- _EXERCISE MATERIAL_:

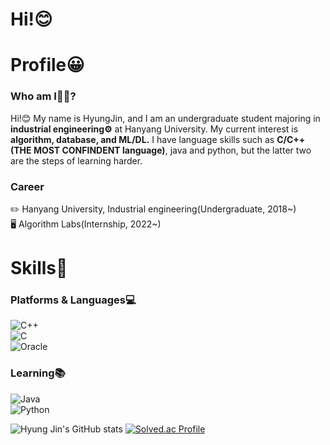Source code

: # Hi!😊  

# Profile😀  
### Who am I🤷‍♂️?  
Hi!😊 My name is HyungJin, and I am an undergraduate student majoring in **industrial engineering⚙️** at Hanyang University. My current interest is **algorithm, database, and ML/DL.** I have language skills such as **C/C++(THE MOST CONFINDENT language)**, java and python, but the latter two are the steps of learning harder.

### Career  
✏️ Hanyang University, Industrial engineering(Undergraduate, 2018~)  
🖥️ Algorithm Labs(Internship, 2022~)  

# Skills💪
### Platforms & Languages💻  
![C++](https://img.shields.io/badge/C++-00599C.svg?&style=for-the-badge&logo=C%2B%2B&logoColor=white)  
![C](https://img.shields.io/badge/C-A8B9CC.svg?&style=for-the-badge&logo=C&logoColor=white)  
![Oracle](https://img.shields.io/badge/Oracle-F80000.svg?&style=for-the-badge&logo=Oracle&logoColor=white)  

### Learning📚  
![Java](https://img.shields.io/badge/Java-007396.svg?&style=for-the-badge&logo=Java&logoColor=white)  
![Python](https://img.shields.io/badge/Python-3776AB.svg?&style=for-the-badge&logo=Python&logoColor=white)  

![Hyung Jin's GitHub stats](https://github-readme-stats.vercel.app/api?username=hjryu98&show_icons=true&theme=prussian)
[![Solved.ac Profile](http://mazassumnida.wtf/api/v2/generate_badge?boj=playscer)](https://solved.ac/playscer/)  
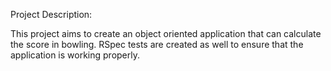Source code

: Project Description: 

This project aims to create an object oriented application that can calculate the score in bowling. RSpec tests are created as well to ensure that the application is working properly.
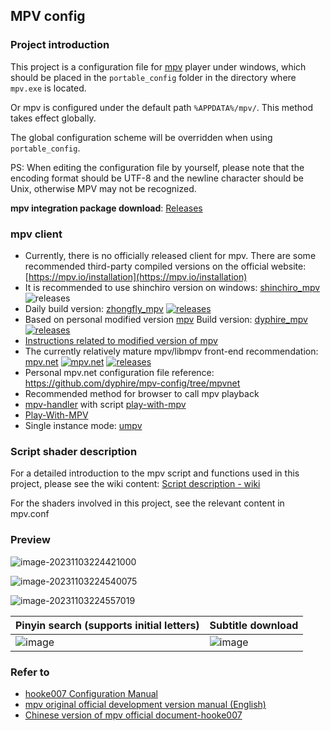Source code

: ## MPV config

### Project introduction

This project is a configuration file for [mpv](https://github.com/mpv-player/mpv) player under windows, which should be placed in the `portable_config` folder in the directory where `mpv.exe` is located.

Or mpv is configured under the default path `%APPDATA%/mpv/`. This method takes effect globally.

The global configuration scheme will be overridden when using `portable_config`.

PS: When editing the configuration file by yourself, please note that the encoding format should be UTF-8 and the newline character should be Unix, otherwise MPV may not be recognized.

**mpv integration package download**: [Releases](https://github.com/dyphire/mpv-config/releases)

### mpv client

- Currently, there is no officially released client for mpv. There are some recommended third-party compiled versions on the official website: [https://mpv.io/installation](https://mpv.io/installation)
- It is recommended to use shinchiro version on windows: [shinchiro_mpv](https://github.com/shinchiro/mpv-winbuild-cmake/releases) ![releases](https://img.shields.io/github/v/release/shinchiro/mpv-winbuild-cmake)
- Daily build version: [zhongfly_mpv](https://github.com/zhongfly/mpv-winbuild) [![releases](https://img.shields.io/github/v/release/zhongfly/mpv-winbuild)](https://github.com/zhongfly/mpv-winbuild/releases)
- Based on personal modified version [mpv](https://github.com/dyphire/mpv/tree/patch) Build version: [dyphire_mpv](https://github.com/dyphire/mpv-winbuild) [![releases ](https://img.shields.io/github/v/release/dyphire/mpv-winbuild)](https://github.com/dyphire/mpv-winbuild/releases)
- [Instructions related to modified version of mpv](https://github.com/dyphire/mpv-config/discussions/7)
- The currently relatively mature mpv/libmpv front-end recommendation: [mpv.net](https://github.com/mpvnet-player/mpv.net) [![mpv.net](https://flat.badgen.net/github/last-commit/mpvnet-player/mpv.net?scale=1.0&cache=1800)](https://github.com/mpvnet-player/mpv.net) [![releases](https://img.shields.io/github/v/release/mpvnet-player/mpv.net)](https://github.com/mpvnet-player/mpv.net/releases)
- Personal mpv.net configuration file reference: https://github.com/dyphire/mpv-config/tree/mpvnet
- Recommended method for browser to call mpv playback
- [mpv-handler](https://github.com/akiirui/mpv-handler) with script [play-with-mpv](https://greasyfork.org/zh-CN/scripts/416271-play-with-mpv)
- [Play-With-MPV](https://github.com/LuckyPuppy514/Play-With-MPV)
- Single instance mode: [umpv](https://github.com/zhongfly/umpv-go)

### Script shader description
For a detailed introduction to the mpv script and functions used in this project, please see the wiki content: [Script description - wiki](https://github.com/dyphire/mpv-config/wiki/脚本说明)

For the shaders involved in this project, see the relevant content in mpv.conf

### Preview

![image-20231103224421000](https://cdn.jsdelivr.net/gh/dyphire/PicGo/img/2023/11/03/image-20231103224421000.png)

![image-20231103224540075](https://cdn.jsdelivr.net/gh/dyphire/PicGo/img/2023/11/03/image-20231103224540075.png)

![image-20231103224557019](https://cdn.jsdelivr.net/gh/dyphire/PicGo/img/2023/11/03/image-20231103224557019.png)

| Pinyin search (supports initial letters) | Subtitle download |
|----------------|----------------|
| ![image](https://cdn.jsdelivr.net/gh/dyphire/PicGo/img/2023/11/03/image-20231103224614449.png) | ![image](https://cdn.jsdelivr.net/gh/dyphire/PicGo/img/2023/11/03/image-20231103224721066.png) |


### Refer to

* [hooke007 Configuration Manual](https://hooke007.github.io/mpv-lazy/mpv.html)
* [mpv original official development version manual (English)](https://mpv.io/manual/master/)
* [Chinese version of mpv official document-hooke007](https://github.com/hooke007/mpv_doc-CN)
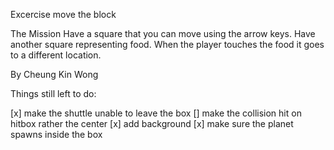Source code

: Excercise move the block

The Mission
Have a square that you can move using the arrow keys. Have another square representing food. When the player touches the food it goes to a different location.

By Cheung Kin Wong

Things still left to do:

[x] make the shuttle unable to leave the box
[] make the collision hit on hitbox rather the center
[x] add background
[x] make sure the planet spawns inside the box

- _WHAT IS EXPECTED_: Return the records word for word, leaving every picture out of the copy.

- _SOLUTION FOR THIS PROBLEM_:
Source code

: # Hi!😊  

# Profile😀  
### Who am I🤷‍♂️?  
Hi!😊 My name is HyungJin, and I am an undergraduate student majoring in **industrial engineering⚙️** at Hanyang University. My current interest is **algorithm, database, and ML/DL.** I have language skills such as **C/C++(THE MOST CONFINDENT language)**, java and python, but the latter two are the steps of learning harder.

### Career  
✏️ Hanyang University, Industrial engineering(Undergraduate, 2018~)  
🖥️ Algorithm Labs(Internship, 2022~)  

# Skills💪
### Platforms & Languages💻  
![C++](https://img.shields.io/badge/C++-00599C.svg?&style=for-the-badge&logo=C%2B%2B&logoColor=white)  
![C](https://img.shields.io/badge/C-A8B9CC.svg?&style=for-the-badge&logo=C&logoColor=white)  
![Oracle](https://img.shields.io/badge/Oracle-F80000.svg?&style=for-the-badge&logo=Oracle&logoColor=white)  

### Learning📚  
![Java](https://img.shields.io/badge/Java-007396.svg?&style=for-the-badge&logo=Java&logoColor=white)  
![Python](https://img.shields.io/badge/Python-3776AB.svg?&style=for-the-badge&logo=Python&logoColor=white)  

![Hyung Jin's GitHub stats](https://github-readme-stats.vercel.app/api?username=hjryu98&show_icons=true&theme=prussian)
[![Solved.ac Profile](http://mazassumnida.wtf/api/v2/generate_badge?boj=playscer)](https://solved.ac/playscer/)  
Source code

: Project Description: 

This project aims to create an object oriented application that can calculate the score in bowling. RSpec tests are created as well to ensure that the application is working properly.
Source code

: ## MPV config

### Project introduction

This project is a configuration file for [mpv](https://github.com/mpv-player/mpv) player under windows, which should be placed in the `portable_config` folder in the directory where `mpv.exe` is located.

Or mpv is configured under the default path `%APPDATA%/mpv/`. This method takes effect globally.

The global configuration scheme will be overridden when using `portable_config`.

PS: When editing the configuration file by yourself, please note that the encoding format should be UTF-8 and the newline character should be Unix, otherwise MPV may not be recognized.

**mpv integration package download**: [Releases](https://github.com/dyphire/mpv-config/releases)

### mpv client

- Currently, there is no officially released client for mpv. There are some recommended third-party compiled versions on the official website: [https://mpv.io/installation](https://mpv.io/installation)
- It is recommended to use shinchiro version on windows: [shinchiro_mpv](https://github.com/shinchiro/mpv-winbuild-cmake/releases) ![releases](https://img.shields.io/github/v/release/shinchiro/mpv-winbuild-cmake)
- Daily build version: [zhongfly_mpv](https://github.com/zhongfly/mpv-winbuild) [![releases](https://img.shields.io/github/v/release/zhongfly/mpv-winbuild)](https://github.com/zhongfly/mpv-winbuild/releases)
- Based on personal modified version [mpv](https://github.com/dyphire/mpv/tree/patch) Build version: [dyphire_mpv](https://github.com/dyphire/mpv-winbuild) [![releases ](https://img.shields.io/github/v/release/dyphire/mpv-winbuild)](https://github.com/dyphire/mpv-winbuild/releases)
- [Instructions related to modified version of mpv](https://github.com/dyphire/mpv-config/discussions/7)
- The currently relatively mature mpv/libmpv front-end recommendation: [mpv.net](https://github.com/mpvnet-player/mpv.net) [![mpv.net](https://flat.badgen.net/github/last-commit/mpvnet-player/mpv.net?scale=1.0&cache=1800)](https://github.com/mpvnet-player/mpv.net) [![releases](https://img.shields.io/github/v/release/mpvnet-player/mpv.net)](https://github.com/mpvnet-player/mpv.net/releases)
- Personal mpv.net configuration file reference: https://github.com/dyphire/mpv-config/tree/mpvnet
- Recommended method for browser to call mpv playback
- [mpv-handler](https://github.com/akiirui/mpv-handler) with script [play-with-mpv](https://greasyfork.org/zh-CN/scripts/416271-play-with-mpv)
- [Play-With-MPV](https://github.com/LuckyPuppy514/Play-With-MPV)
- Single instance mode: [umpv](https://github.com/zhongfly/umpv-go)

### Script shader description
For a detailed introduction to the mpv script and functions used in this project, please see the wiki content: [Script description - wiki](https://github.com/dyphire/mpv-config/wiki/脚本说明)

For the shaders involved in this project, see the relevant content in mpv.conf

### Preview

![image-20231103224421000](https://cdn.jsdelivr.net/gh/dyphire/PicGo/img/2023/11/03/image-20231103224421000.png)

![image-20231103224540075](https://cdn.jsdelivr.net/gh/dyphire/PicGo/img/2023/11/03/image-20231103224540075.png)

![image-20231103224557019](https://cdn.jsdelivr.net/gh/dyphire/PicGo/img/2023/11/03/image-20231103224557019.png)

| Pinyin search (supports initial letters) | Subtitle download |
|----------------|----------------|
| ![image](https://cdn.jsdelivr.net/gh/dyphire/PicGo/img/2023/11/03/image-20231103224614449.png) | ![image](https://cdn.jsdelivr.net/gh/dyphire/PicGo/img/2023/11/03/image-20231103224721066.png) |


### Refer to

* [hooke007 Configuration Manual](https://hooke007.github.io/mpv-lazy/mpv.html)
* [mpv original official development version manual (English)](https://mpv.io/manual/master/)
* [Chinese version of mpv official document-hooke007](https://github.com/hooke007/mpv_doc-CN)
Source code

: Excercise move the block

The Mission
Have a square that you can move using the arrow keys. Have another square representing food. When the player touches the food it goes to a different location.

By Cheung Kin Wong

Things still left to do:

[x] make the shuttle unable to leave the box
[] make the collision hit on hitbox rather the center
[x] add background
[x] make sure the planet spawns inside the box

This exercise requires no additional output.